In 2007 he was diagnosed with pancreatic cancer, an unforgiving disease that kills four out of five patients within a year. In the end, the cells he discovered at the start of his career, and the friends he made along the way, would not only help him fight his cancer but would extend his life just long enough for him to earn the Nobel Prize. He died this past September, three days before a flashing light on his cell phone alerted his family that he had won.
A Prepared Mind
Steinman did not encounter serious biology until he arrived as a student at McGill University. As soon as he did, though, he was hooked, and it was his fascination with the minuscule world of the immune cell that would bring him to the lab of Zanvil A. Cohn at Rockefeller. In his office Steinman would later display a quote from the famous nineteenth-century microbiologist and vaccinologist Louis Pasteur: Le hazard ne favorise que les esprits préparés, which is often translated as “Chance favors the prepared mind.” Says Sarah Schlesinger, a longtime colleague and friend of Steinman’s, “Ralph was exceedingly well prepared, so he was poised to make a discovery. But with that said, he intuited that these were important,” she says of the cells. It was that intuition and a confidence in observation that enabled him to make his seminal discovery—and eventually win the admiration of colleagues.

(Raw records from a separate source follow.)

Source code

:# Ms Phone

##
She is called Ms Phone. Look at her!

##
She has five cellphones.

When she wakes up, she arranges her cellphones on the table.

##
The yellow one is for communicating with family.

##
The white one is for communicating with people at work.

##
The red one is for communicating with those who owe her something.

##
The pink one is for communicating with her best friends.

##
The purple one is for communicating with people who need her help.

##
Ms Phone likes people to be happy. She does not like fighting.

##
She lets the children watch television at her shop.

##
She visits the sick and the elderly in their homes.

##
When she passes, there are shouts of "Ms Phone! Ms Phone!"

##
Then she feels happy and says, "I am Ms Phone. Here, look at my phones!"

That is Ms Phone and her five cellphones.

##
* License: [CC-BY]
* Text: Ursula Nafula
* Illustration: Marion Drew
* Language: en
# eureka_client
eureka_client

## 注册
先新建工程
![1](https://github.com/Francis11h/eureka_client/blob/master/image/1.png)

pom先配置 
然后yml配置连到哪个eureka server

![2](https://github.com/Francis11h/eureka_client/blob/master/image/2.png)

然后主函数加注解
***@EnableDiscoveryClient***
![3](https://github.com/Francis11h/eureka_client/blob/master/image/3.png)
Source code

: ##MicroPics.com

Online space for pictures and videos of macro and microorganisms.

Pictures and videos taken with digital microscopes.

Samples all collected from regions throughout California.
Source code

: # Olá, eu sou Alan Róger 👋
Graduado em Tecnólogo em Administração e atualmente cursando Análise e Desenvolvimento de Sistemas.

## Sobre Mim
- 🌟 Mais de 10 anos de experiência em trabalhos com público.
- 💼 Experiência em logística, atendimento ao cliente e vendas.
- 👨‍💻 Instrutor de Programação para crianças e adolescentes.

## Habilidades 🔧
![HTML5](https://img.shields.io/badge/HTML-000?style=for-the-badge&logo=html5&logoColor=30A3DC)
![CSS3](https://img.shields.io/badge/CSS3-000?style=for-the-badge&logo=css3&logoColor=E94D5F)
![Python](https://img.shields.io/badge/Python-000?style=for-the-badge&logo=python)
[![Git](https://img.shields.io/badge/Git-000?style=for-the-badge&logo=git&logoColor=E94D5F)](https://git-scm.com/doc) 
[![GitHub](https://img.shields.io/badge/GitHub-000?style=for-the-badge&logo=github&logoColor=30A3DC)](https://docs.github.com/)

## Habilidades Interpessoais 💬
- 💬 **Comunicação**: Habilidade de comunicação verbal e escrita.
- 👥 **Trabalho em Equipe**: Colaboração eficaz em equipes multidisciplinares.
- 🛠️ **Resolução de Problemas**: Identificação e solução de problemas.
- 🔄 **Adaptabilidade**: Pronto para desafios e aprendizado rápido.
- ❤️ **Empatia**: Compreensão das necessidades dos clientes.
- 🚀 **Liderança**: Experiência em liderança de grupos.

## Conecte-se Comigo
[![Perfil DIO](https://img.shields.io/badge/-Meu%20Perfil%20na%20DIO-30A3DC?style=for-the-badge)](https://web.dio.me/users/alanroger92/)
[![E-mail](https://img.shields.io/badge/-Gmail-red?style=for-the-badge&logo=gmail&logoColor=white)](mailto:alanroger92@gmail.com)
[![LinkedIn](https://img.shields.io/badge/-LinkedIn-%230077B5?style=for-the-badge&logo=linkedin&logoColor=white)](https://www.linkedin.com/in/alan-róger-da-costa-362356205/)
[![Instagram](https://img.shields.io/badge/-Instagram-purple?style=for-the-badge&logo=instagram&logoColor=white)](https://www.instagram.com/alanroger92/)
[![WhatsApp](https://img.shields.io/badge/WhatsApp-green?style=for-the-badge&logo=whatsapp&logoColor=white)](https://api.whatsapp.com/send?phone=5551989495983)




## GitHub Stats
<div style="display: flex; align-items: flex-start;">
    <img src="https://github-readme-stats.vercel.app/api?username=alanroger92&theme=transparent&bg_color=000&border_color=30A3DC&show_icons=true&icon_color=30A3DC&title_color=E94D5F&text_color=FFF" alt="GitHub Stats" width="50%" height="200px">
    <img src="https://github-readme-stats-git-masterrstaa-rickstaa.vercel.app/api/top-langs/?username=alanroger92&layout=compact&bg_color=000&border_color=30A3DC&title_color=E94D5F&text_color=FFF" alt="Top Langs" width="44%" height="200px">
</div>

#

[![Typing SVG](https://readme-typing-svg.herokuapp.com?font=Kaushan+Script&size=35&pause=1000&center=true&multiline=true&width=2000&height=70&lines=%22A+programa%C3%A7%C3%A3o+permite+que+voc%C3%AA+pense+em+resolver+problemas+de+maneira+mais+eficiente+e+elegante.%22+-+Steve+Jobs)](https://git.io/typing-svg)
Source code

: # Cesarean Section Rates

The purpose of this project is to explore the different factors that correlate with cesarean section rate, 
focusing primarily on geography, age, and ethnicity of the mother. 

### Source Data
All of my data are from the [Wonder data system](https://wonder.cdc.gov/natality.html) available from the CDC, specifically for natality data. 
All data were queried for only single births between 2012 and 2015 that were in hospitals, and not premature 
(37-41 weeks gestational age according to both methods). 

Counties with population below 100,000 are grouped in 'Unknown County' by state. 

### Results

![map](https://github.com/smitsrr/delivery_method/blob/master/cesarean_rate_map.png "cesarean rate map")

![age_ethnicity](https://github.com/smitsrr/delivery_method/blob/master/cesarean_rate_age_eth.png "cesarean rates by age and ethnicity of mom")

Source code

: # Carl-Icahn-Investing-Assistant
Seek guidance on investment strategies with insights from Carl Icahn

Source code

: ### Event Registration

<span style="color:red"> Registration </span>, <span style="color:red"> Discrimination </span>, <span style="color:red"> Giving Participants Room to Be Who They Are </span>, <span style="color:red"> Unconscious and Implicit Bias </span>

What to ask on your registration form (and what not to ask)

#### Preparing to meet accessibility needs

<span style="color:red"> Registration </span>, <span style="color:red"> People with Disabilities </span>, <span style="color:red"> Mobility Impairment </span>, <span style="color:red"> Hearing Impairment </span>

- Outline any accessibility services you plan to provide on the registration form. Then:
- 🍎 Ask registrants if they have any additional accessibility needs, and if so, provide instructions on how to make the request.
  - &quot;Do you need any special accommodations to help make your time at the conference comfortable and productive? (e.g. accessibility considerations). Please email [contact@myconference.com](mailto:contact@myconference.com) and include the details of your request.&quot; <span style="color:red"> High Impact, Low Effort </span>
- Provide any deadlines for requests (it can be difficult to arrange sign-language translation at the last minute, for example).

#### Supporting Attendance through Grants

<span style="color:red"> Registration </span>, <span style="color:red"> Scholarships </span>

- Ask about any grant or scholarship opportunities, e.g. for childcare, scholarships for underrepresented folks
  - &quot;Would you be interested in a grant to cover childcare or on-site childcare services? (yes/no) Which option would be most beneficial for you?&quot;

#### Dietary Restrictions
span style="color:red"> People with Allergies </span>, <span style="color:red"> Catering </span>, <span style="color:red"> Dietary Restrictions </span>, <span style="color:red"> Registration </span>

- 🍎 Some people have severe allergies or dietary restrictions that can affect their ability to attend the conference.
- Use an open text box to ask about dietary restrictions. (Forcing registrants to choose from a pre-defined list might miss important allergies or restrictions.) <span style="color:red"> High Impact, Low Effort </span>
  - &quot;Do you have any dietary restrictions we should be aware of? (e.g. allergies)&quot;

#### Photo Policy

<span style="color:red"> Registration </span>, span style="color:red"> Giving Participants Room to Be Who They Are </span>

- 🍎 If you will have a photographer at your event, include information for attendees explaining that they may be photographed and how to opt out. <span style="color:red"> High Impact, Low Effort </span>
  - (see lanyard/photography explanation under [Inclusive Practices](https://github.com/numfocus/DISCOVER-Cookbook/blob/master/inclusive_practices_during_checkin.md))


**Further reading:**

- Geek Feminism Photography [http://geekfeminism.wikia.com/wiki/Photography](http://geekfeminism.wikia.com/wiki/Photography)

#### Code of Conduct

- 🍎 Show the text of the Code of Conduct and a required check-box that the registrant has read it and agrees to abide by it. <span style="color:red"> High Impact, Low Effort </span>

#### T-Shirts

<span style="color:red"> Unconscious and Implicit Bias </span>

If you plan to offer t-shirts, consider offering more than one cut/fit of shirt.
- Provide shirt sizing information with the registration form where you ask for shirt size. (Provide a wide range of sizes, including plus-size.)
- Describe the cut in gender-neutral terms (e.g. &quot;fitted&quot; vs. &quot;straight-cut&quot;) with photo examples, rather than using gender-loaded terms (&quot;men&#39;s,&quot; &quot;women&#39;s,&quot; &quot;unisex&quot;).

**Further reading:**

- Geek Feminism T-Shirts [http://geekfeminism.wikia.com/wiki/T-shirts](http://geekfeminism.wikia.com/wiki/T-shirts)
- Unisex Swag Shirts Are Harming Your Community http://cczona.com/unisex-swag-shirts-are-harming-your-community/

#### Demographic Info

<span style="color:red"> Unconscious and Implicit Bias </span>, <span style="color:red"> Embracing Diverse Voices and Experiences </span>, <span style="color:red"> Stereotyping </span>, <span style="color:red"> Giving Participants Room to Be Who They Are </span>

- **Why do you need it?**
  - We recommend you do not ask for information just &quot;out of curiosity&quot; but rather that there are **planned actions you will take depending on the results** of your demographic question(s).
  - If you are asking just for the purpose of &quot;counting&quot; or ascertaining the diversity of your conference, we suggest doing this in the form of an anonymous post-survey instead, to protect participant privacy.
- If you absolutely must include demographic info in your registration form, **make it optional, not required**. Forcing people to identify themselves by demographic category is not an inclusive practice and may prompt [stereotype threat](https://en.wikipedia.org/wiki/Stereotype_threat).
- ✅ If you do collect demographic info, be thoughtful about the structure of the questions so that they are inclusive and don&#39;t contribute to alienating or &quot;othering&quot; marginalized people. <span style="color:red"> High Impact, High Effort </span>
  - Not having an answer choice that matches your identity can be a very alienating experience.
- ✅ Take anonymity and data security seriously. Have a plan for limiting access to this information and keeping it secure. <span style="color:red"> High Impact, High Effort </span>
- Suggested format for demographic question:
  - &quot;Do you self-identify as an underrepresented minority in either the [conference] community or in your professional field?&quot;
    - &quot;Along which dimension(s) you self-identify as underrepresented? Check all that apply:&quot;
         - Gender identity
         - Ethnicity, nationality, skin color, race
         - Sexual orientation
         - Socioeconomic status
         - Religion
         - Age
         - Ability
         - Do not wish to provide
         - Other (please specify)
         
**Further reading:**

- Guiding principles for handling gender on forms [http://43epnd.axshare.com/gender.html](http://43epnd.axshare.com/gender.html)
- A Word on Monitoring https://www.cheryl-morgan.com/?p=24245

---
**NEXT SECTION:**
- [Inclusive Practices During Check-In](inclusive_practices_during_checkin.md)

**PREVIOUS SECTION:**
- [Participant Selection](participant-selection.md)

After he first spotted dendritic cells, Steinman spent the next two decades convincing the scientific community of their significance, defining how they worked and how researchers could work with them. “He
fought—there’s really no other word for it—to convince people that they were a distinct entity,” says Schlesinger, who came to work at Steinman’s lab in 1977, when she was still in high school. Even then, she says, people in the same lab were not convinced that these dendritic cells existed because they were difficult to enrich into larger batches. At the time, Steinman was still working at the bench, and Schlesinger recalls sitting with him at a two-headed microscope, examining the cells. “He just loved to look at them,” she says, smiling at the memory. “There was such a joy in all of the little discoveries that he made.”
By the 1980s Steinman, who had trained as a physician, started to look for ways his dendritic cell discovery could be applied more directly to help people. Over the next few decades, as the cells became more widely accepted, his lab expanded its focus to include research into dendritic cell–based vaccines for HIV and tuberculosis, as well as research into cancer treatment. For illnesses such as influenza or smallpox that could already be prevented with vaccines, those who survive natural exposure may develop a lifelong immunity. HIV, TB, and cancer presented a greater challenge because they seemed to be better at overcoming the immune system—even, in the case of HIV, hijacking dendritic cells to do its dirty work. “Ralph would say, ‘We have to be smarter than nature,’” Schlesinger says. That meant helping the dendritic cells by giving them more targeted information about the virus or tumor against which the immune system needed to form an attack.
In the 1990s, working with Madhav Dhodapkar, now at Yale University, and Nina Bhardwaj, now at New York University, Steinman created a process for extracting dendritic cells from the blood and priming them with antigens—telltale protein fragments—from infections, such as influenza and tetanus, and then placing them back in the body to create a stronger immunity. This technology served as the basis for a prostate cancer vaccine called Provenge that was approved in 2010 and has been shown to extend the life of terminally ill patients—if only by a few months.